[Start of section]

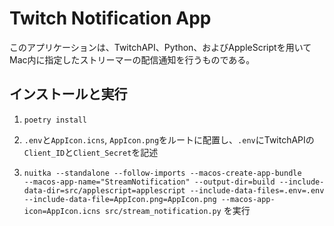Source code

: # Twitch Notification App

このアプリケーションは、TwitchAPI、Python、およびAppleScriptを用いてMac内に指定したストリーマーの配信通知を行うものである。

## インストールと実行
1. `poetry install`
2. `.env`と`AppIcon.icns`, `AppIcon.png`をルートに配置し、`.env`にTwitchAPIの`Client_ID`と`Client_Secret`を記述

4. `
nuitka --standalone --follow-imports --macos-create-app-bundle     --macos-app-name="StreamNotification" --output-dir=build --include-data-dir=src/applescript=applescript --include-data-files=.env=.env --include-data-file=AppIcon.png=AppIcon.png --macos-app-icon=AppIcon.icns src/stream_notification.py
`
を実行
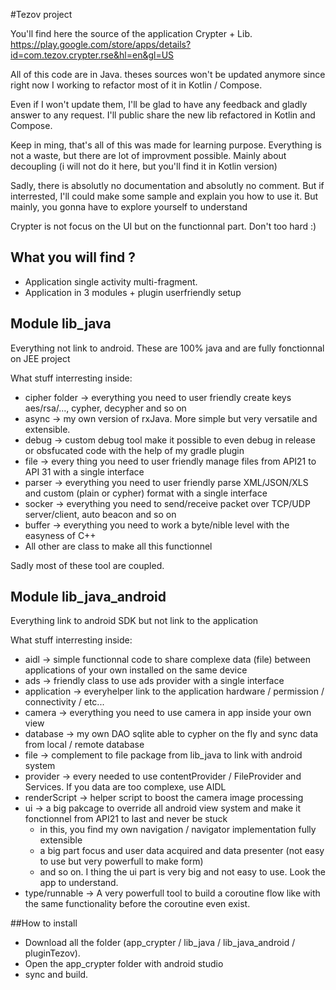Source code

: #Tezov project

You'll find here the source of the application Crypter + Lib.
https://play.google.com/store/apps/details?id=com.tezov.crypter.rse&hl=en&gl=US

All of this code are in Java. theses sources won't be updated anymore since right now I working to refactor most of it in Kotlin / Compose.


Even if I won't update them, I'll be glad to have any feedback and gladly answer to any request. I'll public share the new lib refactored in Kotlin and Compose.


Keep in ming, that's all of this was made for learning purpose. Everything is not a waste, but there are lot of improvment possible. Mainly about decoupling (i will not do it here, but you'll find it in Kotlin version)


Sadly, there is absolutly no documentation and absolutly no comment. But if interrested, I'll could make some sample and explain you how to use it. But mainly, you gonna have to explore yourself to understand


Crypter is not focus on the UI but on the functionnal part. Don't too hard :)

## What you will find ?
- Application single activity multi-fragment.
- Application in 3 modules + plugin userfriendly setup


## Module lib_java
Everything not link to android. These are 100% java and are fully fonctionnal on JEE project

What stuff interresting inside:
- cipher folder -> everything you need to user friendly create keys aes/rsa/..., cypher, decypher and so on
- async -> my own version of rxJava. More simple but very versatile and extensible.
- debug -> custom debug tool make it possible to even debug in release or obsfucated code with the help of my gradle plugin
- file -> every thing you need to user friendly manage files from API21 to API 31 with a single interface
- parser -> everything you need to user friendly parse XML/JSON/XLS and custom (plain or cypher) format with a single interface
- socker -> everything you need to send/receive packet over TCP/UDP server/client, auto beacon and so on
- buffer -> everything you need to work a byte/nible level with the easyness of C++
- All other are class to make all this functionnel

Sadly most of these tool are coupled.
 
 
 ## Module lib_java_android
 Everything link to android SDK but not link to the application
 
 What stuff interresting inside:
 - aidl -> simple functionnal code to share complexe data (file) between applications of your own installed on the same device
 - ads -> friendly class to use ads provider with a single interface
 - application -> everyhelper link to the application hardware / permission / connectivity / etc...
 - camera -> everything you need to use camera in app inside your own view
 - database -> my own DAO sqlite able to cypher on the fly and sync data from local / remote database
 - file -> complement to file package from lib_java to link with android system
 - provider -> every needed to use contentProvider / FileProvider and Services. If you data are too complexe, use AIDL
 - renderScript -> helper script to boost the camera image processing
 - ui -> a big pakcage to override all android view system and make it fonctionnel from API21 to last and never be stuck
   - in this, you find my own navigation / navigator implementation fully extensible
   - a big part focus and user data acquired and data presenter (not easy to use but very powerfull to make form)
   - and so on. I thing the ui part is very big and not easy to use. Look the app to understand.
 - type/runnable -> A very powerfull tool to build a coroutine flow like with the same functionality before the coroutine even exist.
 
##How to install
- Download all the folder (app_crypter / lib_java / lib_java_android / pluginTezov).
- Open the app_crypter folder with android studio
- sync and build.

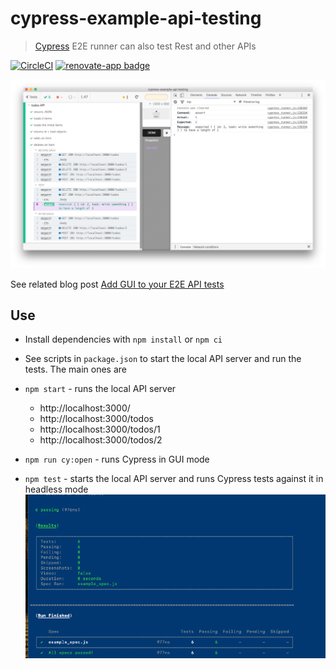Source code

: # cypress-example-api-testing

> [Cypress](https://cypress.op) E2E runner can also test Rest and other APIs

[![CircleCI](https://circleci.com/gh/cypress-io/cypress-example-api-testing.svg?style=svg)](https://circleci.com/gh/cypress-io/cypress-example-api-testing) [![renovate-app badge][renovate-badge]][renovate-app]

![API testing using Cypress](images/demo.png)

[renovate-badge]: https://img.shields.io/badge/renovate-app-blue.svg
[renovate-app]: https://renovateapp.com/

See related blog post [Add GUI to your E2E API tests](https://www.cypress.io/blog/2017/11/07/add-gui-to-your-e2e-api-tests/)

## Use

- Install dependencies with `npm install` or `npm ci`

- See scripts in `package.json` to start the local API server and run the tests. The main ones are

- `npm start` - runs the local API server
    * http://localhost:3000/
    * http://localhost:3000/todos
    * http://localhost:3000/todos/1
    * http://localhost:3000/todos/2
- `npm run cy:open` - runs Cypress in GUI mode
- `npm test` - starts the local API server and runs Cypress tests against it in headless mode
![alt text](image.png)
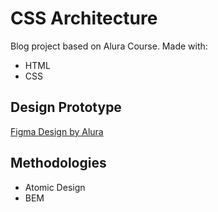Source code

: # CSS Architecture
Blog project based on Alura Course.
Made with:
- HTML
- CSS

## Design Prototype 
[Figma Design by Alura](https://www.figma.com/file/0gMF5BPgplPYqQA6Om1T1sk9/alura-bootstrap?node-id=0%3A1)

## Methodologies
- Atomic Design
- BEM
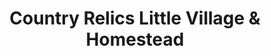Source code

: ---
layout: repo
title: "Country Relics Little Village & Homestead"
id: 12204
permalink: repos/12204/
---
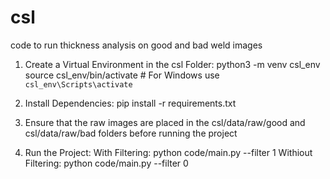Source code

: # csl
code to run thickness analysis on good and bad weld images

1. Create a Virtual Environment in the csl Folder:
	python3 -m venv csl_env
	source csl_env/bin/activate  # For Windows use `csl_env\Scripts\activate`

2. Install Dependencies:
	pip install -r requirements.txt

3. Ensure that the raw images are placed in the csl/data/raw/good and csl/data/raw/bad folders before running the project

4. Run the Project:
	With Filtering:
		python code/main.py --filter 1
	Withiout Filtering:
		python code/main.py --filter 0
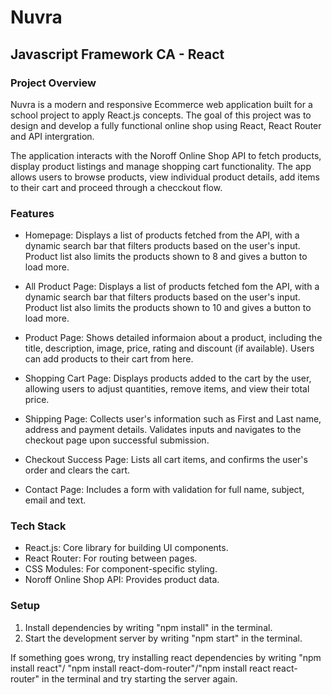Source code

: # Nuvra
## Javascript Framework CA - React

### Project Overview

Nuvra is a modern and responsive Ecommerce web application built for a school project to apply React.js concepts. The goal of this project was to design and develop a fully functional online shop using React, React Router and API intergration.

The application interacts with the Noroff Online Shop API to fetch products, display product listings and manage shopping cart functionality. The app allows users to browse products, view individual product details, add items to their cart and proceed through a checckout flow.

### Features

- Homepage: Displays a list of products fetched from the API, with a dynamic search bar that filters products based on the user's input. Product list also limits the products shown to 8 and gives a button to load more.

- All Product Page: Displays a list of products fetched fom the API, with a dynamic search bar that filters products based on the user's input. Product list also limits the products shown to 10 and gives a button to load more.
 
 - Product Page: Shows detailed informaion about a product, including the title, description, image, price, rating and discount (if available). Users can add products to their cart from here. 

 - Shopping Cart Page: Displays products added to the cart by the user, allowing users to adjust quantities, remove items, and view their total price.

 - Shipping Page: Collects user's information such as First and Last name, address and payment details. Validates inputs and navigates to the checkout page upon successful submission.

 - Checkout Success Page: Lists all cart items, and confirms the user's order and clears the cart.

 - Contact Page: Includes a form with validation for full name, subject, email and text.

 ### Tech Stack

 - React.js: Core library for building UI components.
 - React Router: For routing between pages.
 - CSS Modules: For component-specific styling.
 - Noroff Online Shop API: Provides product data.

 ### Setup

 1. Install dependencies by writing "npm install" in the terminal.
 2. Start the development server by writing "npm start" in the terminal.

 If something goes wrong, try installing react dependencies by writing "npm install react"/ "npm install react-dom-router"/"npm install react react-router" in the terminal and try starting the server again.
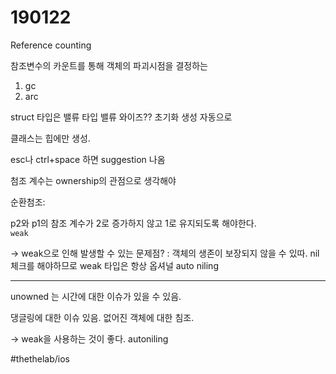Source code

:# 190122

Reference counting

참조변수의 카운트를 통해 객체의 파괴시점을 결정하는 

1. gc
2. arc


struct 타입은 밸류 타입
밸류 와이즈?? 초기화 생성 자동으로

클래스는 힙에만 생성.


esc나 ctrl+space 하면 suggestion 나옴

첨조 계수는 ownership의 관점으로 생각해야


순환첨조: 

p2와 p1의 참조 계수가 2로 증가하지 않고 1로 유지되도록 해야한다.  
`weak`

-> weak으로 인해 발생할 수 있는 문제점? : 객체의 생존이 보장되지 않을 수 있따. 
nil 체크를 해야하므로 weak 타입은 항상 옵셔널
auto niling

---



unowned 는 시간에 대한 이슈가 있을 수 있음.

댕글링에 대한 이슈 있음. 없어진 객체에 대한 침조.

-> weak을 사용하는 것이 좋다. 
autoniling

#thethelab/ios
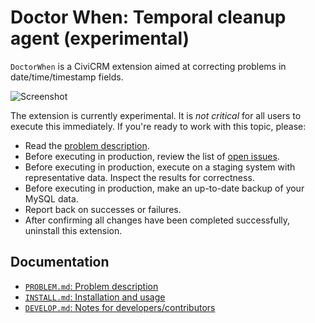 # Doctor When: Temporal cleanup agent (experimental)

`DoctorWhen` is a CiviCRM extension aimed at correcting problems in date/time/timestamp fields.

![Screenshot](/img/screenshot.png)

The extension is currently experimental. It is *not critical* for all users to execute this immediately. If you're ready to work with this topic, please:

 * Read the [problem description](/doc/PROBLEM.md).
 * Before executing in production, review the list of [open issues](https://github.com/civicrm/org.civicrm.doctorwhen/issues/).
 * Before executing in production, execute on a staging system with representative data. Inspect the results for correctness.
 * Before executing in production, make an up-to-date backup of your MySQL data.
 * Report back on successes or failures.
 * After confirming all changes have been completed successfully, uninstall this extension.

## Documentation

 * [`PROBLEM.md`: Problem description](/doc/PROBLEM.md)
 * [`INSTALL.md`: Installation and usage](/doc/INSTALL.md)
 * [`DEVELOP.md`: Notes for developers/contributors](/doc/DEVELOP.md)

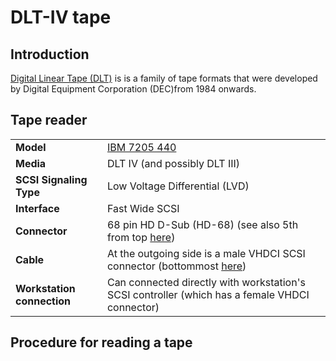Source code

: # DLT-IV tape

## Introduction

[Digital Linear Tape (DLT)](https://en.wikipedia.org/wiki/Digital_Linear_Tape) is is a family of tape formats that were developed by Digital Equipment Corporation (DEC)from 1984 onwards.

## Tape reader

|||
|:--|:--|
|**Model**|[IBM 7205 440](https://www.cnet.com/products/ibm-7205-440-tape-drive-dlt-scsi/specs/)|
|**Media**|DLT IV (and possibly DLT III)|
|**SCSI Signaling Type**|Low Voltage Differential (LVD)|
|**Interface**|Fast Wide SCSI|
|**Connector**|68 pin HD D-Sub (HD-68) (see also 5th from top [here](http://www.paralan.com/sediff.html))|
|**Cable**|At the outgoing side is a male VHDCI SCSI connector (bottommost [here](http://www.paralan.com/sediff.html))|
|**Workstation connection**|Can connected directly with workstation's SCSI controller (which has a female VHDCI connector)|

## Procedure for reading a tape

[End of section]

Pictures aside, repeat exactly every line from the top of the listing above through the line bearing "- async -> my", inclusive.

Source code

: # Twitch Notification App

このアプリケーションは、TwitchAPI、Python、およびAppleScriptを用いてMac内に指定したストリーマーの配信通知を行うものである。

## インストールと実行
1. `poetry install`
2. `.env`と`AppIcon.icns`, `AppIcon.png`をルートに配置し、`.env`にTwitchAPIの`Client_ID`と`Client_Secret`を記述

4. `
nuitka --standalone --follow-imports --macos-create-app-bundle     --macos-app-name="StreamNotification" --output-dir=build --include-data-dir=src/applescript=applescript --include-data-files=.env=.env --include-data-file=AppIcon.png=AppIcon.png --macos-app-icon=AppIcon.icns src/stream_notification.py
`
を実行
Source code

: #Tezov project

You'll find here the source of the application Crypter + Lib.
https://play.google.com/store/apps/details?id=com.tezov.crypter.rse&hl=en&gl=US

All of this code are in Java. theses sources won't be updated anymore since right now I working to refactor most of it in Kotlin / Compose.


Even if I won't update them, I'll be glad to have any feedback and gladly answer to any request. I'll public share the new lib refactored in Kotlin and Compose.


Keep in ming, that's all of this was made for learning purpose. Everything is not a waste, but there are lot of improvment possible. Mainly about decoupling (i will not do it here, but you'll find it in Kotlin version)


Sadly, there is absolutly no documentation and absolutly no comment. But if interrested, I'll could make some sample and explain you how to use it. But mainly, you gonna have to explore yourself to understand


Crypter is not focus on the UI but on the functionnal part. Don't too hard :)

## What you will find ?
- Application single activity multi-fragment.
- Application in 3 modules + plugin userfriendly setup


## Module lib_java
Everything not link to android. These are 100% java and are fully fonctionnal on JEE project

What stuff interresting inside:
- cipher folder -> everything you need to user friendly create keys aes/rsa/..., cypher, decypher and so on
- async -> my own version of rxJava. More simple but very versatile and extensible.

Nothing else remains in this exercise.